Once the tools are in place for this, then it becomes very easy to start sharding the application data model in just the same way as is described here. Some parts of the application's fact data find themselves sharded and partitioned, others for the dimension table aspects are simply replicated around. It's not usual to think of "shards" in the world of triples (they're certainly not slices) but the idea of clustering data is a pretty common one. In the great web of triples, some form clusters (by looking at just their schema data types) and it's common to group such things together. Extend this to further stretch and fission a cluster along a meaningful semantic axis, and you have a shard.
I can't think of refs off-hand, but Damian Steer did some work on this at years ago, with a short project called "Brown Sauce" that automatically grouped and analysed clustering.

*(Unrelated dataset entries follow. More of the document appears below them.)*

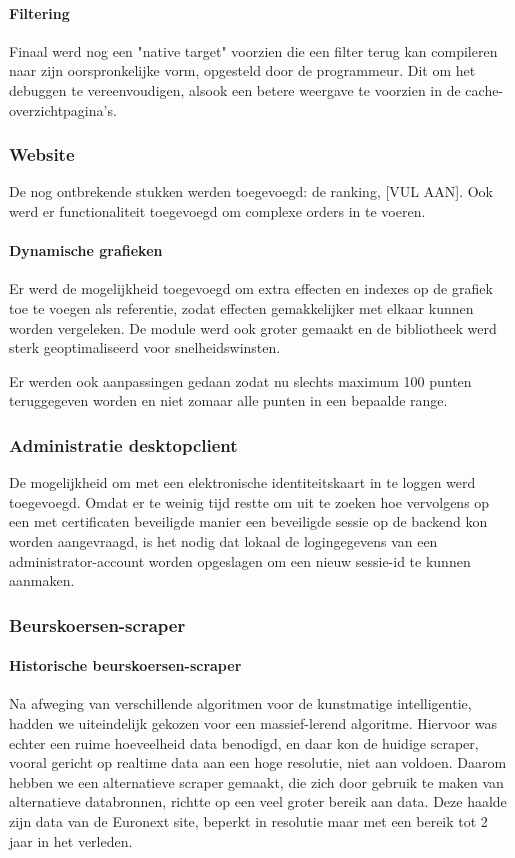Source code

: \paragraph{Filtering}
Finaal werd nog een "native target" voorzien die een filter terug kan compileren naar zijn oorspronkelijke vorm, opgesteld door de programmeur. Dit om het debuggen te vereenvoudigen, alsook een betere weergave te voorzien in de cache-overzichtpagina's.

\subsubsection{Website}
De nog ontbrekende stukken werden toegevoegd: de ranking, [VUL AAN]. Ook werd er functionaliteit toegevoegd om complexe orders in te voeren.

\paragraph{Dynamische grafieken}
Er werd de mogelijkheid toegevoegd om extra effecten en indexes op de grafiek toe te voegen als referentie, zodat effecten gemakkelijker met elkaar kunnen worden vergeleken. 
De module werd ook groter gemaakt en de bibliotheek werd sterk geoptimaliseerd voor snelheidswinsten.

Er werden ook aanpassingen gedaan zodat nu slechts maximum 100 punten teruggegeven worden en niet zomaar alle punten in een bepaalde range.

\subsubsection{Administratie desktopclient}
De mogelijkheid om met een elektronische identiteitskaart in te loggen werd toegevoegd. Omdat er te weinig tijd restte om uit te zoeken hoe vervolgens op een met certificaten beveiligde manier een beveiligde sessie op de backend kon worden aangevraagd, is het nodig dat lokaal de logingegevens van een administrator-account worden opgeslagen om een nieuw sessie-id te kunnen aanmaken.

\subsubsection{Beurskoersen-scraper}

\paragraph{Historische beurskoersen-scraper}
Na afweging van verschillende algoritmen voor de kunstmatige intelligentie, hadden we uiteindelijk gekozen voor een massief-lerend algoritme. Hiervoor was echter een ruime hoeveelheid data benodigd, en daar kon de huidige scraper, vooral gericht op realtime data aan een hoge resolutie, niet aan voldoen. Daarom hebben we een alternatieve scraper gemaakt, die zich door gebruik te maken van alternatieve databronnen, richtte op een veel groter bereik aan data. Deze haalde zijn data van de Euronext site, beperkt in resolutie maar met een bereik tot 2 jaar in het verleden.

Andy Dingley (talk) 18:04, 8 April 2012 (UTC)[reply]

Old Wine in New Bottles[edit]

If "sharding" is done on a single server, it's a faddish term for partitioning. If it's done on multiple servers, it's a faddish name for distributed database management, which has been around for well over 20 years. — Preceding unsigned comment added by Mbwallace (talkcontribs) 20:21, 30 March 2011 (UTC)[reply]

The term sharding has been around since the 90's so I don't see how it is a faddish term. I have added an etymology section for clarity. 64.9.146.252 (talk) 18:34, 29 June 2011 (UTC)[reply]
re IP: Yes, but only then. If I ping 127.0.0.1, who needs internet. -DePiep (talk) 22:26, 10 February 2012

Etymology[edit]

I've added an Etymology section, referencing the term's probable origin in Ultima Online. A similar section had been added (not by me) in June 2011, but it had no references and was promptly deleted as WP:MADEUP. I've included a reference to Raph Koster, a recognized expert in online game design, which I believe meets the criteria for citing blogs. Feel free to correct me if you have a reliable citation for "shard" being used in a database context before Ultima Online's 1997 release, but please don't delete the section out of hand. Phasma Felis (talk) 05:16, 18 January 2015 (UTC)[reply]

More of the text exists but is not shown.